Titien, Tintoret et Véronèse

 

Vendredi soir, j’ai décidé d’aggraver mon retard de comptes-rendus blog en accompagnant Palpatine, armé de sa mauvaise langue et d’une carte Louvre qui nous a fait transplaner (oui, j’ai regardé Harry Potter hier soir) dans la Venise du XVIème siècle en moins de deux.

Les trois noms du titre de l’exposition annoncent la couleur: on aura droit à de la peinture religieuse Titien est le first, puis vient (chronologiquement – et artistiquement ?) Tintoret, développement du premier avec une belle assonance, et Véronèse achève le massacre de l’effilochage verbal – il fallait bien parfaire la trinité ; et Bassano ? basta !

On veut nous montrer que la rivalité se transformait à Venise en émulation, la cité des Doges ne se choisissant pas un unique artiste officiel qui se reposerait sous ses lauriers.

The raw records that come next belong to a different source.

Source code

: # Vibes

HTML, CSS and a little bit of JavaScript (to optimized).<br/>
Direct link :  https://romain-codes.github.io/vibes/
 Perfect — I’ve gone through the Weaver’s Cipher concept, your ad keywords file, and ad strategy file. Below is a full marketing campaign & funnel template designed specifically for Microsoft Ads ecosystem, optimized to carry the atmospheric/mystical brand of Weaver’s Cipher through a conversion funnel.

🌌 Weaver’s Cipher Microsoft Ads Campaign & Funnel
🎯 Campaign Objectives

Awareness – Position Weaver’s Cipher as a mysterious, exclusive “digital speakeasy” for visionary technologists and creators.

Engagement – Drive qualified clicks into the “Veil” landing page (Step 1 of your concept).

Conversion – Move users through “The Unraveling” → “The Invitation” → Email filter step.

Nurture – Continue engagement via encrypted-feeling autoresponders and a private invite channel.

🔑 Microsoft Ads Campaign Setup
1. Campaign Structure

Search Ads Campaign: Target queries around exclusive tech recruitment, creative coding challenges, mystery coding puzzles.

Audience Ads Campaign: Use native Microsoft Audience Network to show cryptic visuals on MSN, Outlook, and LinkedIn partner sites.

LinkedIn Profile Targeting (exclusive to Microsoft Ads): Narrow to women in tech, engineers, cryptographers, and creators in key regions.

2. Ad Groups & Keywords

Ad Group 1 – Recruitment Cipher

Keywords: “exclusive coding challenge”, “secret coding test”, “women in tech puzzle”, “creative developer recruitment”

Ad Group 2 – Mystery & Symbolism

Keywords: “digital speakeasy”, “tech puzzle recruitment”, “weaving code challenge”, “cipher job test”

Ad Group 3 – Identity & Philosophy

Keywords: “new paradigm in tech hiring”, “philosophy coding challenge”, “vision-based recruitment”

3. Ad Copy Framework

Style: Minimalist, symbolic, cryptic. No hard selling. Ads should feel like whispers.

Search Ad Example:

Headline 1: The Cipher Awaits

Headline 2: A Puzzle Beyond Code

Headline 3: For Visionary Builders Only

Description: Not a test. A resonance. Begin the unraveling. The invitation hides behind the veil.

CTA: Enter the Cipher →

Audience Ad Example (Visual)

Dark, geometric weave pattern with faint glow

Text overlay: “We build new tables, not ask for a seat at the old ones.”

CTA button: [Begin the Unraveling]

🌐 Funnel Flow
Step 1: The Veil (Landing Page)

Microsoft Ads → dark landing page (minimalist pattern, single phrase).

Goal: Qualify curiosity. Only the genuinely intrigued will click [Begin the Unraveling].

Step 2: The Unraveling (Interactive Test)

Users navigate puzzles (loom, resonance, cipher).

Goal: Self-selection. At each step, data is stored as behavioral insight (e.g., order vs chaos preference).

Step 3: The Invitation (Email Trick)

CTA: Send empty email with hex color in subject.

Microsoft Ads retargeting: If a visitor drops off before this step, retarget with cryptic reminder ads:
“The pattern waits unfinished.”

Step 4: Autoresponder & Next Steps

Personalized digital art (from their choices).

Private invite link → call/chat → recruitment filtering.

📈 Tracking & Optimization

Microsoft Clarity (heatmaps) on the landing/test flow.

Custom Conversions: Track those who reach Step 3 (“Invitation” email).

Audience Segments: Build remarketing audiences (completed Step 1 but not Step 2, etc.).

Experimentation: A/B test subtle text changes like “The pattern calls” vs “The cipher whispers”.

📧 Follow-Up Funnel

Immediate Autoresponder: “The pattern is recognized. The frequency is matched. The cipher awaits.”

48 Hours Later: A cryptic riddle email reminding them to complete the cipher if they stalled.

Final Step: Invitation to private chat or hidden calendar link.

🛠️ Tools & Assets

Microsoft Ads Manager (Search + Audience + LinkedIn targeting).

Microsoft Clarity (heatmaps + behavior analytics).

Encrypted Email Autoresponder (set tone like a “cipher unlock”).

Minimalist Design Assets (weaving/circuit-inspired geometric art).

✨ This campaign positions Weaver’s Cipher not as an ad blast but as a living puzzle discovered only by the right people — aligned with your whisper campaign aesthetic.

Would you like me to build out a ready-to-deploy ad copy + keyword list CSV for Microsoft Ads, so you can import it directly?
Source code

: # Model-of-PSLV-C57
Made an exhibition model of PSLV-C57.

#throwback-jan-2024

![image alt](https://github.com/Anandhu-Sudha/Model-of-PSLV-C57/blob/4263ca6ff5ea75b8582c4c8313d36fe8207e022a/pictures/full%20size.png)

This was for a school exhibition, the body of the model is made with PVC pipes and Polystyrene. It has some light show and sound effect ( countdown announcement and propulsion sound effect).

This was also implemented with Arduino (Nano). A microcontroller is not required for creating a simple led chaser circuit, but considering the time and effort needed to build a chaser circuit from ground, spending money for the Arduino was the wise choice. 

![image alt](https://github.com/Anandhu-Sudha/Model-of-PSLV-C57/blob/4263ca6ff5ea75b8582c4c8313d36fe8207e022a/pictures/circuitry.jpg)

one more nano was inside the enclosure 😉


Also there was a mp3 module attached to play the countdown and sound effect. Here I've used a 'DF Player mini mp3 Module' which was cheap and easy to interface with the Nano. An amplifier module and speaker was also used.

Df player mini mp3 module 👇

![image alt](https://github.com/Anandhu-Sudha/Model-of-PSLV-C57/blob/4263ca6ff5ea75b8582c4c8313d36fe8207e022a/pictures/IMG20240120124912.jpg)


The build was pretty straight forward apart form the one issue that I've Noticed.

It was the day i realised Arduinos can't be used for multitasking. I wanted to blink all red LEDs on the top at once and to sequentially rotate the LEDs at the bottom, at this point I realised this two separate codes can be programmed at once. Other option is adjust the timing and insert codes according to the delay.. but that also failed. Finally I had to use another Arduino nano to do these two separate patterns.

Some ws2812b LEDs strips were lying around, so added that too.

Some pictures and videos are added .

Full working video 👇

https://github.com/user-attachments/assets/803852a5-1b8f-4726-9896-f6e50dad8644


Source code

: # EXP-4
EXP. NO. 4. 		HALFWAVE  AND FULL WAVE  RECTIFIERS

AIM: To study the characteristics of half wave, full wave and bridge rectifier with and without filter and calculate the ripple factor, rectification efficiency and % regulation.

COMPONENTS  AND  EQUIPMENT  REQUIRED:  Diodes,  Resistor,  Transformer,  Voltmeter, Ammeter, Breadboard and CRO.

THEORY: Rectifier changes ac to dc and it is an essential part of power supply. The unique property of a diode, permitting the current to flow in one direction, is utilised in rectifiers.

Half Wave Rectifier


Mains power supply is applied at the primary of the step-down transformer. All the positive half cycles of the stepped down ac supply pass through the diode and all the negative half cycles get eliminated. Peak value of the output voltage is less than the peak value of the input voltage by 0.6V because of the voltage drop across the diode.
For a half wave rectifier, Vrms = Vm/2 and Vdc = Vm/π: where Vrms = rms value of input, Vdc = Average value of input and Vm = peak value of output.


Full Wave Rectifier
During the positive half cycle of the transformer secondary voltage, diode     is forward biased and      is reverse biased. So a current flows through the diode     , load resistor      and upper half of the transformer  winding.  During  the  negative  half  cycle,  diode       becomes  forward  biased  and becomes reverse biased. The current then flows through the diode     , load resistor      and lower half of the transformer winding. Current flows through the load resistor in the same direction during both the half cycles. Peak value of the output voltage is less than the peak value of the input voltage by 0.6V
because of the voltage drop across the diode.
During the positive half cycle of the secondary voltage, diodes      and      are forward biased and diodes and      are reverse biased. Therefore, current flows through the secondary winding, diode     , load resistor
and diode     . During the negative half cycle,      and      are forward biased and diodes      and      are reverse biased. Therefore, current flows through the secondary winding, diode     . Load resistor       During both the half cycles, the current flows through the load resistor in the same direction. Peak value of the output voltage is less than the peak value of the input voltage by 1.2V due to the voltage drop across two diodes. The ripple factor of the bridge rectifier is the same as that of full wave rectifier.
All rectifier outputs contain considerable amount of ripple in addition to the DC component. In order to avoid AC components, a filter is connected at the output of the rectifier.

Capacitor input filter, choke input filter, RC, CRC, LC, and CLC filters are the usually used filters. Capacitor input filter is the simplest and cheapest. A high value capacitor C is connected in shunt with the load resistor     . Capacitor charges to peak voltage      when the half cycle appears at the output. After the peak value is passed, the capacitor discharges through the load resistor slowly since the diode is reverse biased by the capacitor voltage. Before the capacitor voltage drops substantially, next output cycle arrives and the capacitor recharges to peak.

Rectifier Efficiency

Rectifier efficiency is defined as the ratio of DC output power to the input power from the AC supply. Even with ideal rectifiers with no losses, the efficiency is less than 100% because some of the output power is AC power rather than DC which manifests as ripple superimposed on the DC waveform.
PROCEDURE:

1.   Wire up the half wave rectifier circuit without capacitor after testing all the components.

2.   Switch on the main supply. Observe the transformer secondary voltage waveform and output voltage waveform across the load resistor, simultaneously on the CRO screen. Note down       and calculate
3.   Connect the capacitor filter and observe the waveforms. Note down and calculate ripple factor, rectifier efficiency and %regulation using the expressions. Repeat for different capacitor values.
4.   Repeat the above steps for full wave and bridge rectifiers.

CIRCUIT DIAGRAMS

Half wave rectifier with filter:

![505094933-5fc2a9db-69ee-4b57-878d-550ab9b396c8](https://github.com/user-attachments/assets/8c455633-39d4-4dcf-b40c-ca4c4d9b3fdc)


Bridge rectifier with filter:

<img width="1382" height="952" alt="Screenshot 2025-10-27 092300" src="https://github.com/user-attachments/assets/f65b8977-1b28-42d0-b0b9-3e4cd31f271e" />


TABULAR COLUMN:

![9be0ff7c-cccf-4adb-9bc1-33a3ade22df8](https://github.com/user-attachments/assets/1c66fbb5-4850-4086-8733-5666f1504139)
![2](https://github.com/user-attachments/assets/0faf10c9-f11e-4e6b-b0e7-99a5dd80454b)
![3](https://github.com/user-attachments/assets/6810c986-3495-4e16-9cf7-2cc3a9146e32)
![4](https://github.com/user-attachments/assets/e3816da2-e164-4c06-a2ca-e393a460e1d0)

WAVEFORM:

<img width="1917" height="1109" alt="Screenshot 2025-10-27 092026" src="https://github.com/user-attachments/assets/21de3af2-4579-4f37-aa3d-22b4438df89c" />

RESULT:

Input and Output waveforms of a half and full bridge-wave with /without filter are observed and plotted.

Après Picasso et les maîtres, l’approche comparative semble être à la mode. A quelques doublons près (rarement des triplettes, sauf pour la pauvre Lucrèce qui devient la victime d’un viol collectif), l’exposition des maîtres italiens évite la juxtaposition de tableaux d’un même titre décliné en trois signatures différentes, et organise l’aperçu de la production artistique de l’époque par thèmes, certains évidents, comme « Portraits de représentation » ou « Entre sacré et profane », d’autres moins, comme les « Nocturnes sacrés » qui cherchent à écouler le stock de la section précédente, ou le « Prologue », qui ressemble à une troisième partie placé en guise d’introduction.

 

« Le reflet et l’éclat »

 

Je laisse de côté les « portraits de représentation », devant lesquels me revient une bribe de cours sur l’esthétique, à savoir que le portrait est un genre casse-gueule (mais on vous ouvrira une petite fenêtre sur le côté pour que vous puissiez sauter comprendre au vu de la bataille navale que vous avez affaire à un amiral) pour attaquer sur « Le reflet et l’éclat » qui, promesse de mise en abyme qu’ils sont, m’enthousiasment bien plus.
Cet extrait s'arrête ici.